Eddy FloEddy Flo - Selasa, 26 Maret 2019
 Gubernur BI Perry Warjiyo Optimistis Pertumbuhan Ekonomi Indonesia Tahun 2019 Sesuai Target

Gubernur Bank Indonesia Perry Warjiyo. Foto: Ist

Ukuran text:
14
Dengarkan Berita:

MerahPutih.Com - Pemerintah menargetkan pertumbuhan ekonomi Indonesia tahun 2019 yakni sekitar 5,2 persen. Target ini dipandang realistis mengingat perang dagang China-AS dan fluktuasi perdagangan global.

Memasuki bulan Maret, belum ada perubahan signifikan dalam laju pertumbuhan ekonomi global. Menghadapi kondisi tersebut, Gubernur Bank Indonesia Perry Warjiyo menyatakan pihaknya optimistis pertumbuhan ekonomi Indonesia tahun 2019 masih sesuai target yakni 5,2 persen.
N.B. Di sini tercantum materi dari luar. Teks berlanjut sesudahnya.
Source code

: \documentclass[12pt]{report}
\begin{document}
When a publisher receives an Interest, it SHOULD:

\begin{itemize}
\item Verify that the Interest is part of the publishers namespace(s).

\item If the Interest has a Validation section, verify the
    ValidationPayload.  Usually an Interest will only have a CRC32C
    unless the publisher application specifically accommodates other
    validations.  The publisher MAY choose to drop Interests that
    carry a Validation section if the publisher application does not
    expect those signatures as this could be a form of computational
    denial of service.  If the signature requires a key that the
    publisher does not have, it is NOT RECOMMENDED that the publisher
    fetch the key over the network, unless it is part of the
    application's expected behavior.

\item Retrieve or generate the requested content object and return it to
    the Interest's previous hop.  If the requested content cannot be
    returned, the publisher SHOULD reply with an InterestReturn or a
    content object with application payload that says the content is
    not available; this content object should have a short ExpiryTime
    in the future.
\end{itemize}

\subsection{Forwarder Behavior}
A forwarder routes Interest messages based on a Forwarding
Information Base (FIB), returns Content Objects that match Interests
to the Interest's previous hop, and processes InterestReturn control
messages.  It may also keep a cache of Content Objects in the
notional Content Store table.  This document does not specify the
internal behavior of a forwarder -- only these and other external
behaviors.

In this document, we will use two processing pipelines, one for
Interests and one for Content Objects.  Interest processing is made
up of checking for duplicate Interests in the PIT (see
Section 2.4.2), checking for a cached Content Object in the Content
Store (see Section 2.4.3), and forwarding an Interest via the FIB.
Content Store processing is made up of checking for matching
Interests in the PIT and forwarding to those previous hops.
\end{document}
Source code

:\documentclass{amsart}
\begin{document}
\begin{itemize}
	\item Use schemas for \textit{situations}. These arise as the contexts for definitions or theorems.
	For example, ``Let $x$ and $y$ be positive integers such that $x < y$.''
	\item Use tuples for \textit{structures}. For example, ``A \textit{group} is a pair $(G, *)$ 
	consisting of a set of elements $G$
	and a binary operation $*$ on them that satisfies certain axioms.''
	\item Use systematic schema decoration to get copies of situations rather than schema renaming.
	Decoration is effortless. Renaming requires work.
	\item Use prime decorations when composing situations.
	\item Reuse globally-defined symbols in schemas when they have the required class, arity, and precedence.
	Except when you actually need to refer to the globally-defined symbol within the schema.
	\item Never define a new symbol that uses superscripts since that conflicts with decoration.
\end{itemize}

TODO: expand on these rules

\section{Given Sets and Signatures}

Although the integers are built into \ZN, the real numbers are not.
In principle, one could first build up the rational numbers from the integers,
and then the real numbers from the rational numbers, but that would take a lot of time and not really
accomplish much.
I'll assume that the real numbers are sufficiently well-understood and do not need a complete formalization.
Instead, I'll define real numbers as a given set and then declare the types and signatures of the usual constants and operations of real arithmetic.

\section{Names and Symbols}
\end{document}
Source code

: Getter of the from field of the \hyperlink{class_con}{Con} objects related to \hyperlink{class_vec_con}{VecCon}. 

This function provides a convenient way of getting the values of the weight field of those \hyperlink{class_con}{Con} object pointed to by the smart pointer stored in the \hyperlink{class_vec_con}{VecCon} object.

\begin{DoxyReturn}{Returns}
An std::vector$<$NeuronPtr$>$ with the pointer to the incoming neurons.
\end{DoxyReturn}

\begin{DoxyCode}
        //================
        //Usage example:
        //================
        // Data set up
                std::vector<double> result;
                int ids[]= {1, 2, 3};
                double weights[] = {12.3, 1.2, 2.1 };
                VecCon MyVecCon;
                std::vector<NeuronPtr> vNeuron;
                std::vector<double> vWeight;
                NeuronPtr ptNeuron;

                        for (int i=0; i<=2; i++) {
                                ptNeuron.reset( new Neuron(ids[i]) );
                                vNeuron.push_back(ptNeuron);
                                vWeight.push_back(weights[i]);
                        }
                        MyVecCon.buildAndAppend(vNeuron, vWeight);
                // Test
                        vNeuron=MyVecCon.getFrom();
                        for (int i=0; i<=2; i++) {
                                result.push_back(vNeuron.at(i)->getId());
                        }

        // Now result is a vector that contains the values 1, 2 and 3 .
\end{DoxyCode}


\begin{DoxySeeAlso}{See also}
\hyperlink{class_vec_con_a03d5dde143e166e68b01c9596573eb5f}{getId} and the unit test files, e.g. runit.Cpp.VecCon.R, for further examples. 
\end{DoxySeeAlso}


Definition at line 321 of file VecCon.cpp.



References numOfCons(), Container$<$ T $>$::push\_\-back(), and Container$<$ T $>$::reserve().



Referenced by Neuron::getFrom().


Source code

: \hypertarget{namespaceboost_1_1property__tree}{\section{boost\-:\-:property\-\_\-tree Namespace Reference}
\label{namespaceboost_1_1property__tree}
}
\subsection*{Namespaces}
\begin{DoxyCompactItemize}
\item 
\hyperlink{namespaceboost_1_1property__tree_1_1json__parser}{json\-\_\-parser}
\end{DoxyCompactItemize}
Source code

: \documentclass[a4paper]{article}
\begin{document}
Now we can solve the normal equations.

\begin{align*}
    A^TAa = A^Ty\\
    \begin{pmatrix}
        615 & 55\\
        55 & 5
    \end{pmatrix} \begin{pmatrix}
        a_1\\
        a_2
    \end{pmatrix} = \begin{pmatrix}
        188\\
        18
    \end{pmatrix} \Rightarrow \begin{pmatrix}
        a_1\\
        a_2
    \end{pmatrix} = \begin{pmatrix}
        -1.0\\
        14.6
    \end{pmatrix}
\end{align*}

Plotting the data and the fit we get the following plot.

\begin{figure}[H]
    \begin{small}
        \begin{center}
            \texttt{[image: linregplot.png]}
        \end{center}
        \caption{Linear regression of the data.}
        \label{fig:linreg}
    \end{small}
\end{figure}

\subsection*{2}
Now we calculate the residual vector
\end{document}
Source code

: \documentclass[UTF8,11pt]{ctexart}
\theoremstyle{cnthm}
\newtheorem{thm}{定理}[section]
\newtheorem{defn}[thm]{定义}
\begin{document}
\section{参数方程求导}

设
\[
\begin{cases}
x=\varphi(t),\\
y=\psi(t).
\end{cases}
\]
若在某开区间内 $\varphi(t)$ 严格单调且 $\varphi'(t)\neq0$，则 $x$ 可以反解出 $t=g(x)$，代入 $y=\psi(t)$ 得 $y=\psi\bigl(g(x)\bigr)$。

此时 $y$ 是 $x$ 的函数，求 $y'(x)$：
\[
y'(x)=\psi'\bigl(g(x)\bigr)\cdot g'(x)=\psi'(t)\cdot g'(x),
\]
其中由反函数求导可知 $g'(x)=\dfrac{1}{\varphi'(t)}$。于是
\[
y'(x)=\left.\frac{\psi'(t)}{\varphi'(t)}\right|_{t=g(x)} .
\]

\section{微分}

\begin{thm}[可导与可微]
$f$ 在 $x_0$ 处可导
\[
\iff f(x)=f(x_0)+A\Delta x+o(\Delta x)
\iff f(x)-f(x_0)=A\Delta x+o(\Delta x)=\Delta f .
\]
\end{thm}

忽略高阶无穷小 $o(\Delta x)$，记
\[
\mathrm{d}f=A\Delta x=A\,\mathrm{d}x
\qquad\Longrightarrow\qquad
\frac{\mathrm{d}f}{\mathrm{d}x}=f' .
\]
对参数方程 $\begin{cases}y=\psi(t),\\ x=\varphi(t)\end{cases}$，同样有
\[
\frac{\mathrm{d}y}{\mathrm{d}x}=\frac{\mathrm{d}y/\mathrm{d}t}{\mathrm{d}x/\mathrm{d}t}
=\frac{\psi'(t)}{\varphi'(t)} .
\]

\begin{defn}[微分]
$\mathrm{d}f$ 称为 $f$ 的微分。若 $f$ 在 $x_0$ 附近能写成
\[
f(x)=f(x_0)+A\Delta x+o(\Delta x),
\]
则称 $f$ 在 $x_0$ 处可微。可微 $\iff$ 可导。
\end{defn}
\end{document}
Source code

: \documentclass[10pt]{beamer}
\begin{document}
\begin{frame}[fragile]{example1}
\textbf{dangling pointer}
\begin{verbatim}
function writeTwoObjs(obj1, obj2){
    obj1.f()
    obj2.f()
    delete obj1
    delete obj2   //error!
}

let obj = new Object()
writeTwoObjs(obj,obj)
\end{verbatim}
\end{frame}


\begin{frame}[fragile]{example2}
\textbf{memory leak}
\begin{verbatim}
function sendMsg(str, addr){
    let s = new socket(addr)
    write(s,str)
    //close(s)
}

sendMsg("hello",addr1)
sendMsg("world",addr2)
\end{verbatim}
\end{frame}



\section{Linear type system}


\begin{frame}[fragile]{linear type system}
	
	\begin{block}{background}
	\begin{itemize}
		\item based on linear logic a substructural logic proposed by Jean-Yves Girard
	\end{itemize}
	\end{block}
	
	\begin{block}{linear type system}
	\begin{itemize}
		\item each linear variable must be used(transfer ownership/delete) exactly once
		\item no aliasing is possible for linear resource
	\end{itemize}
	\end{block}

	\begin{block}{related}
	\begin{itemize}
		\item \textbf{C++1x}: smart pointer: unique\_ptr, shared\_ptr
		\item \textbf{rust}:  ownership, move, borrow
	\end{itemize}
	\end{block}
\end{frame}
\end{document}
Optimisme Gubernur BI ini dipicu dengan gencarnya pembangunan infrastruktur yang dilakukan pemerintahan Jokowi.

"Pembangunan infrastruktur tahun ini dan tahun depan akan meningkatkan produktivitas ekonomi. Dengan demikian bisa mendorong ekonomi ke depan lebih baik. Sedangkan pendorong pada semester pertama tahun 2019 adalah pengeluaran pemilu,'' kata Perry di Surabaya, Senin (25/3).

Bank Indonesia
Bank Indonesia. Foto:BI

Perry pada acara "East Java Economic Forum" di Shangri-La Hotel Surabaya mengatakan, pada 2019 permintaan dalam negeri tetap tinggi terutama dari konsumsi rumah tangga. Sehingga daya beli dan keyakinan konsumen terjaga, ditambah stimulus fiskal yang berlanjut khususnya melalui belanja sosial.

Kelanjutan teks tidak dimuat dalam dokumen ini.